SECTION 2. Tennessee Code Annotated, Section 4-5-223(a)(1), is amended by deleting the language “chancery court of Davidson County” and substituting “statewide chancery court”.

SECTION 3. Tennessee Code Annotated, Section 4-5-225(a), is amended by deleting the language “chancery court of Davidson County” and substituting “statewide chancery court”.

SECTION 4. Tennessee Code Annotated, Section 17-1-103(b), is amended by redesignating the subsection as subdivision (b)(1) and adding the following subdivision (b)(2):

(2) Each of the three (3) elections for chancellor of the statewide chancery court must be won by the person from the appropriate grand division that receives the highest number of votes.

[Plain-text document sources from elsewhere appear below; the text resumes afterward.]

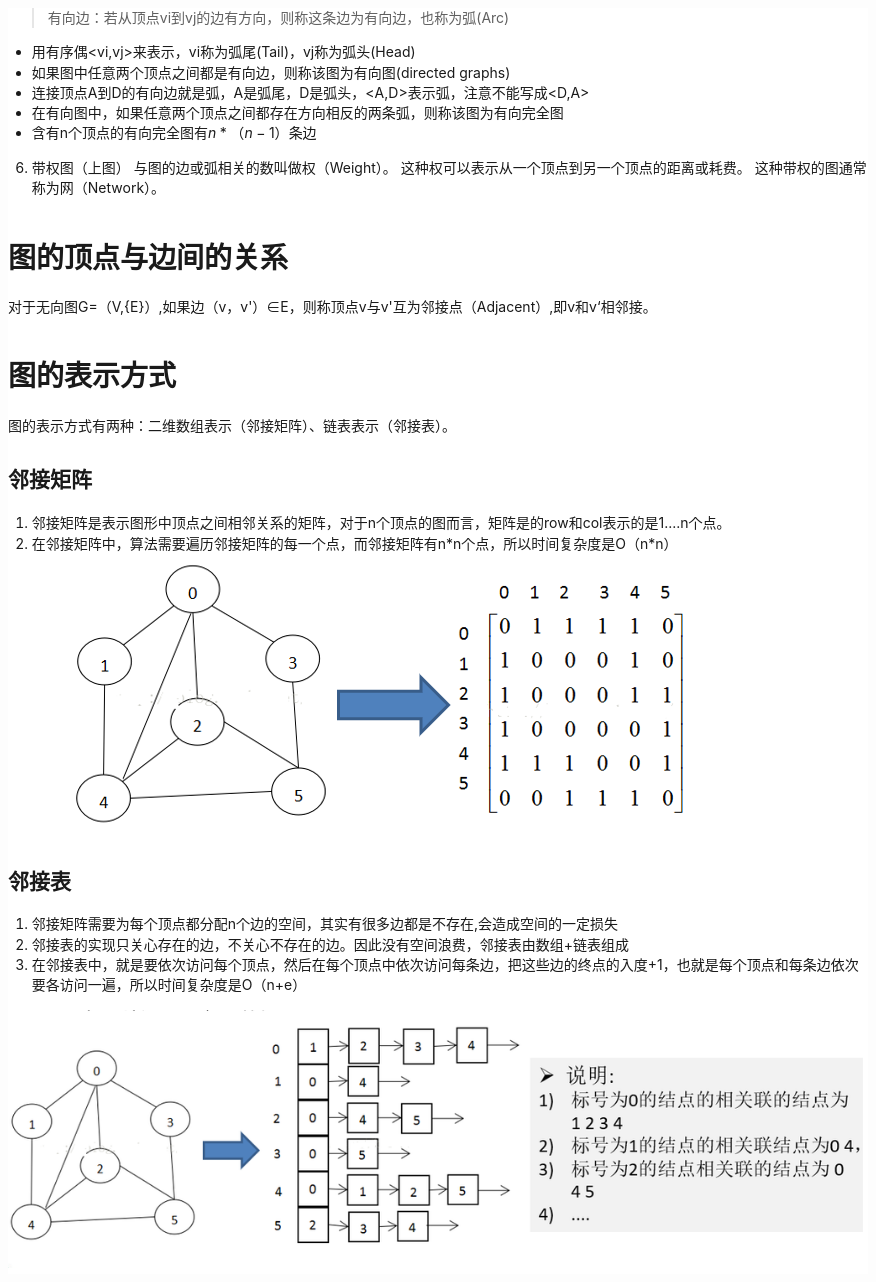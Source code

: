> 有向边：若从顶点vi到vj的边有方向，则称这条边为有向边，也称为弧(Arc)

- 用有序偶<vi,vj>来表示，vi称为弧尾(Tail)，vj称为弧头(Head)
- 如果图中任意两个顶点之间都是有向边，则称该图为有向图(directed graphs)
- 连接顶点A到D的有向边就是弧，A是弧尾，D是弧头，<A,D>表示弧，注意不能写成<D,A>
- 在有向图中，如果任意两个顶点之间都存在方向相反的两条弧，则称该图为有向完全图
- 含有n个顶点的有向完全图有$n *（n-1）$条边

6. 带权图（上图）
   与图的边或弧相关的数叫做权（Weight）。
   这种权可以表示从一个顶点到另一个顶点的距离或耗费。
   这种带权的图通常称为网（Network）。




# 图的顶点与边间的关系
对于无向图G=（V,{E}）,如果边（v，v'）∈E，则称顶点v与v'互为邻接点（Adjacent）,即v和v‘相邻接。

# 图的表示方式
图的表示方式有两种：二维数组表示（邻接矩阵）、链表表示（邻接表）。

## 邻接矩阵
1. 邻接矩阵是表示图形中顶点之间相邻关系的矩阵，对于n个顶点的图而言，矩阵是的row和col表示的是1....n个点。
2. 在邻接矩阵中，算法需要遍历邻接矩阵的每一个点，而邻接矩阵有n\*n个点，所以时间复杂度是O（n\*n）
![](attachment/邻接矩阵.png)

## 邻接表
1. 邻接矩阵需要为每个顶点都分配n个边的空间，其实有很多边都是不存在,会造成空间的一定损失
2. 邻接表的实现只关心存在的边，不关心不存在的边。因此没有空间浪费，邻接表由数组+链表组成
3. 在邻接表中，就是要依次访问每个顶点，然后在每个顶点中依次访问每条边，把这些边的终点的入度+1，也就是每个顶点和每条边依次要各访问一遍，所以时间复杂度是O（n+e）

![](attachment/邻接表.png)
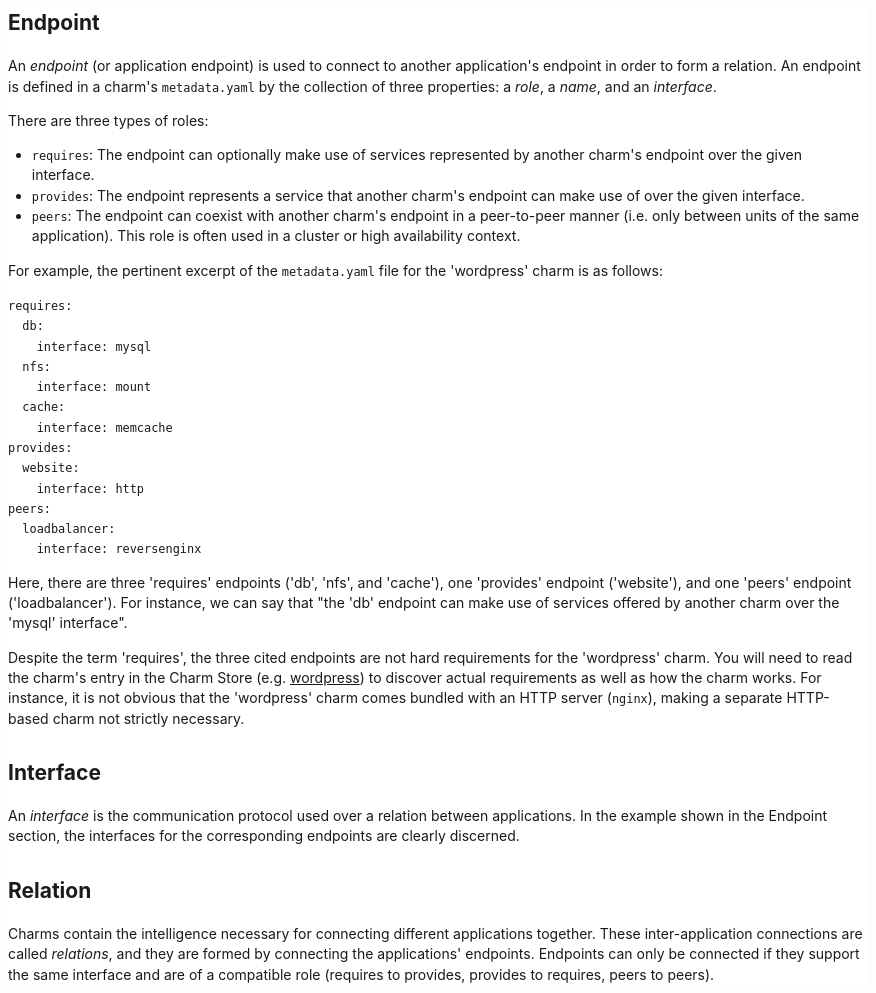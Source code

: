 <h2 id="heading--endpoint">Endpoint</h2>

An *endpoint* (or application endpoint) is used to connect to another application's endpoint in order to form a relation. An endpoint is defined in a charm's `metadata.yaml` by the collection of three properties: a *role*, a *name*, and an *interface*.

There are three types of roles:

-   `requires`: The endpoint can optionally make use of services represented by another charm's endpoint over the given interface.
-   `provides`: The endpoint represents a service that another charm's endpoint can make use of over the given interface.
-   `peers`: The endpoint can coexist with another charm's endpoint in a peer-to-peer manner (i.e. only between units of the same application). This role is often used in a cluster or high availability context.

For example, the pertinent excerpt of the `metadata.yaml` file for the 'wordpress' charm is as follows:

``` text
requires:
  db:
    interface: mysql
  nfs:
    interface: mount
  cache:
    interface: memcache
provides:
  website:
    interface: http
peers:
  loadbalancer:
    interface: reversenginx
```

Here, there are three 'requires' endpoints ('db', 'nfs', and 'cache'), one 'provides' endpoint ('website'), and one 'peers' endpoint ('loadbalancer'). For instance, we can say that "the 'db' endpoint can make use of services offered by another charm over the 'mysql' interface".

Despite the term 'requires', the three cited endpoints are not hard requirements for the 'wordpress' charm. You will need to read the charm's entry in the Charm Store (e.g. [wordpress](https://jujucharms.com/wordpress/)) to discover actual requirements as well as how the charm works. For instance, it is not obvious that the 'wordpress' charm comes bundled with an HTTP server (`nginx`), making a separate HTTP-based charm not strictly necessary.

<h2 id="heading--interface">Interface</h2>

An *interface* is the communication protocol used over a relation between applications. In the example shown in the Endpoint section, the interfaces for the corresponding endpoints are clearly discerned.

<h2 id="heading--relation">Relation</h2>

Charms contain the intelligence necessary for connecting different applications together. These inter-application connections are called *relations*, and they are formed by connecting the applications' endpoints. Endpoints can only be connected if they support the same interface and are of a compatible role (requires to provides, provides to requires, peers to peers).
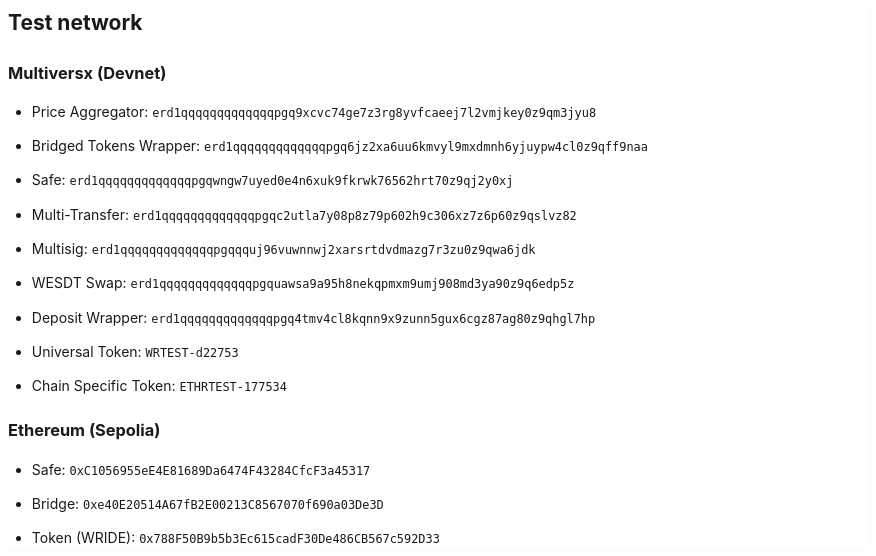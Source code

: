 ## Test network

### Multiversx (Devnet)

- Price Aggregator: `erd1qqqqqqqqqqqqqpgq9xcvc74ge7z3rg8yvfcaeej7l2vmjkey0z9qm3jyu8`

- Bridged Tokens Wrapper: `erd1qqqqqqqqqqqqqpgq6jz2xa6uu6kmvyl9mxdmnh6yjuypw4cl0z9qff9naa`

- Safe: `erd1qqqqqqqqqqqqqpgqwngw7uyed0e4n6xuk9fkrwk76562hrt70z9qj2y0xj`

- Multi-Transfer: `erd1qqqqqqqqqqqqqpgqc2utla7y08p8z79p602h9c306xz7z6p60z9qslvz82`

- Multisig: `erd1qqqqqqqqqqqqqpgqqquj96vuwnnwj2xarsrtdvdmazg7r3zu0z9qwa6jdk`

- WESDT Swap: `erd1qqqqqqqqqqqqqpgquawsa9a95h8nekqpmxm9umj908md3ya90z9q6edp5z`

- Deposit Wrapper: `erd1qqqqqqqqqqqqqpgq4tmv4cl8kqnn9x9zunn5gux6cgz87ag80z9qhgl7hp`

- Universal Token: `WRTEST-d22753`

- Chain Specific Token: `ETHRTEST-177534`

### Ethereum (Sepolia)

- Safe: `0xC1056955eE4E81689Da6474F43284CfcF3a45317`

- Bridge: `0xe40E20514A67fB2E00213C8567070f690a03De3D`

- Token (WRIDE): `0x788F50B9b5b3Ec615cadF30De486CB567c592D33`

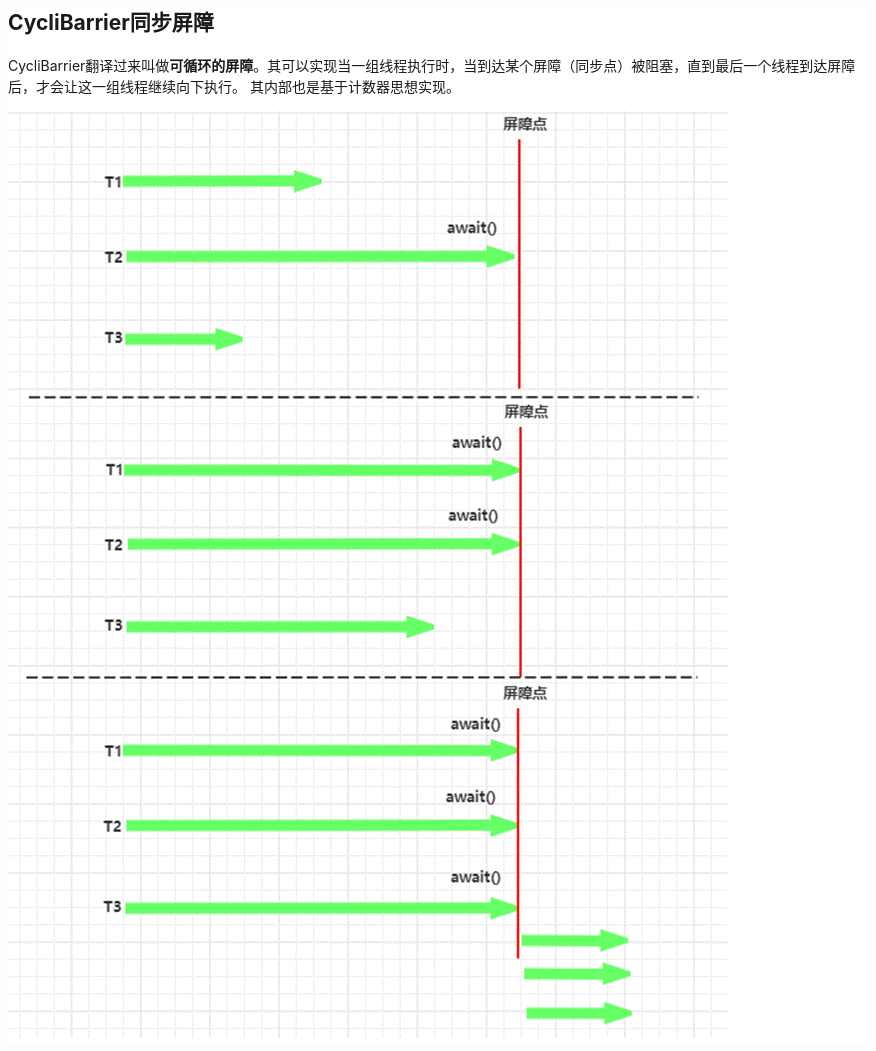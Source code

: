 ## CycliBarrier同步屏障

CycliBarrier翻译过来叫做**可循环的屏障**。其可以实现当一组线程执行时，当到达某个屏障（同步点）被阻塞，直到最后一个线程到达屏障后，才会让这一组线程继续向下执行。 其内部也是基于计数器思想实现。

![img](并发/clip_image125.gif)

SECTION 5. Tennessee Code Annotated, Section 2-13-202, is amended by designating the existing language as subsection (a) and adding the following as subsection (b):

(b) Statewide political parties shall nominate their candidates for the statewide chancery court by vote of the members of the party in a May primary election, or in the presidential preference primary, whichever is applicable.

SECTION 6. Any case for which the statewide chancery court has jurisdiction that is pending on October 1, 2021, must be transferred to the statewide chancery court, upon motion by the attorney general.

SECTION 7. For the purpose of appointing the initial chancellors of the statewide chancery court, this act takes effect upon becoming a law, the public welfare requiring it. For all other purposes, this act takes effect October 1, 2021, the public welfare requiring it.